The special committee comprises four MPs from the main parties – Liberal Iqra Khalid, Conservative John Williamson, New Democrat Heather McPherson and René Villemure from the Bloc Québécois – who were sworn oaths of secrecy to review all the classified documents involving the transfer of Ebola and Henipah viruses, overseen by Dr. Qiu, to China’s Wuhan Institute of Virology in March, 2019.
One high-profile Chinese researcher, Feihu Yan of the People’s Liberation Army’s Academy of Military Medical Sciences, worked for a period of time at the Winnipeg lab. Dr. Qiu also collaborated on Ebola research with Major-General Chen Wei, the Chinese military’s top epidemiologist and virologist.
Dr. Qiu’s name appears as a co-author on more than 120 scientific research papers published between 2000 and 2021. A significant number were collaborations with Chinese scientists, and much of the research was funded by Chinese government bodies.
She and her husband lost their security clearances in July, 2019, and the RCMP were called in to investigate.
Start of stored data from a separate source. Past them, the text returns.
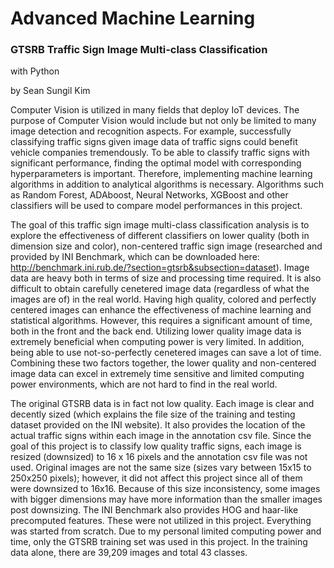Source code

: # Advanced Machine Learning
### GTSRB Traffic Sign Image Multi-class Classification
with Python

by Sean Sungil Kim

Computer Vision is utilized in many fields that deploy IoT devices. The purpose of Computer Vision would include but not only be limited to many image detection and recognition aspects. For example, successfully classifying traffic signs given image data of traffic signs could benefit vehicle companies tremendously. To be able to classify traffic signs with significant performance, finding the optimal model with corresponding hyperparameters is important. Therefore, implementing machine learning algorithms in addition to analytical algorithms is necessary. Algorithms such as Random Forest, ADAboost, Neural Networks, XGBoost and other classifiers will be used to compare model performances in this project.

The goal of this traffic sign image multi-class classification analysis is to explore the effectiveness of different classifiers on lower quality (both in dimension size and color), non-centered traffic sign image (researched and provided by INI Benchmark, which can be downloaded here: http://benchmark.ini.rub.de/?section=gtsrb&subsection=dataset). Image data are heavy both in terms of size and processing time required. It is also difficult to obtain carefully cenetered image data (regardless of what the images are of) in the real world. Having high quality, colored and perfectly centered images can enhance the effectiveness of machine learning and statistical algorithms. However, this requires a significant amount of time, both in the front and the back end. Utilizing lower quality image data is extremely beneficial when computing power is very limited. In addition, being able to use not-so-perfectly cenetered images can save a lot of time. Combining these two factors together, the lower quality and non-centered image data can excel in extremely time sensitive and limited computing power environments, which are not hard to find in the real world.

The original GTSRB data is in fact not low quality. Each image is clear and decently sized (which explains the file size of the training and testing dataset provided on the INI website). It also provides the location of the actual traffic signs within each image in the annotation csv file. Since the goal of this project is to classify low quality traffic signs, each image is resized (downsized) to 16 x 16 pixels and the annotation csv file was not used. Original images are not the same size (sizes vary between 15x15 to 250x250 pixels); however, it did not affect this project since all of them were downsized to 16x16. Because of this size inconsistency, some images with bigger dimensions may have more information than the smaller images post downsizing. The INI Benchmark also provides HOG and haar-like precomputed features. These were not utilized in this project. Everything was started from scratch. Due to my personal limited computing power and time, only the GTSRB training set was used in this project. In the training data alone, there are 39,209 images and total 43 classes.
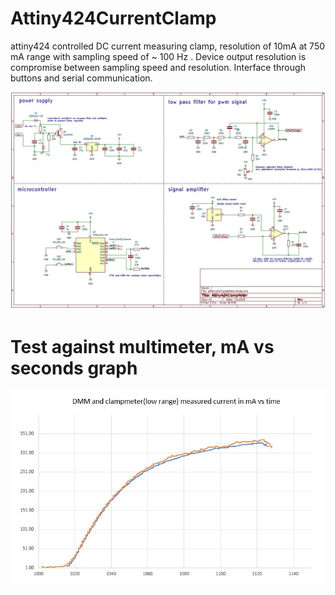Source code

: # Attiny424CurrentClamp
attiny424 controlled DC current measuring clamp, resolution of 10mA at 750 mA range with sampling speed of ~ 100 Hz . Device output resolution is compromise between sampling speed and resolution. Interface through buttons and serial communication.

![schematic](https://github.com/aWanha/Attiny424CurrentClamp/blob/main/schematic.JPG)
# Test against multimeter, mA vs seconds graph
![schematic](https://github.com/aWanha/Attiny424CurrentClamp/blob/main/linearity.JPG)
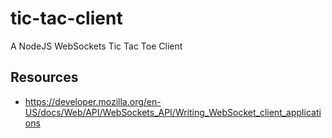 # tic-tac-client
A NodeJS WebSockets Tic Tac Toe Client

## Resources

* https://developer.mozilla.org/en-US/docs/Web/API/WebSockets_API/Writing_WebSocket_client_applications
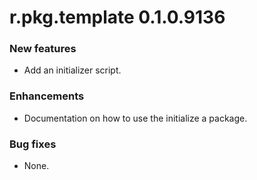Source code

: # r.pkg.template 0.1.0.9136

### New features

* Add an initializer script.

### Enhancements

* Documentation on how to use the initialize a package.

### Bug fixes

* None.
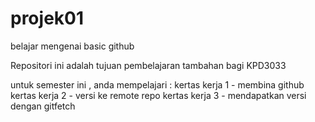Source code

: # projek01
belajar mengenai basic github

Repositori ini adalah tujuan pembelajaran tambahan bagi KPD3033

untuk semester ini , anda mempelajari :
kertas kerja 1 - membina github
kertas kerja 2 - versi ke remote repo
kertas kerja 3 - mendapatkan versi dengan gitfetch
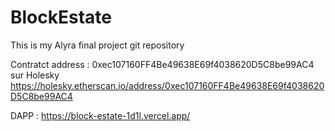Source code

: # BlockEstate
This is my Alyra final project git repository

Contratct address :
0xec107160FF4Be49638E69f4038620D5C8be99AC4 sur Holesky
https://holesky.etherscan.io/address/0xec107160FF4Be49638E69f4038620D5C8be99AC4

DAPP : 
https://block-estate-1d1l.vercel.app/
Dr. Qiu, who headed the vaccine development and antiviral therapies section at the lab, and Mr. Cheng were finally dismissed in January, 2021.
Four months before the scientists were expelled from the lab, access-to-information documents show Dr. Qiu played a role in shipping two exceptionally virulent viruses – Ebola and Henipah – to the Wuhan facility.
The Public Health Agency of Canada has said all protocols were followed, but documents show the shipments lacked a standard material-transfer agreement that spelled out intellectual-property rights.
Other national-security issues include the fact that students from China were granted access to the high-security lab. Dr. Qiu was able to bring graduate and postgraduate students from China who were studying at the University of Manitoba into the facility. It remains unclear how those students got security clearances to enter the lab, which is equipped to handle the world’s most dangerous viruses.
Dr. Qiu won a Governor-General’s award in 2018 for her work on Ebola.
In March, 2019, the Winnipeg lab had shipped Ebola and Henipah viruses to the Wuhan institute. PHAC later described that as an effort by Canada to “foster global collaboration.” E-mails released under access to information legislation show that Dr. Qiu played an essential role in negotiating the shipments sent to the Wuhan facility.
PHAC maintains that the couple’s dismissal was unrelated to the transfer of the viruses.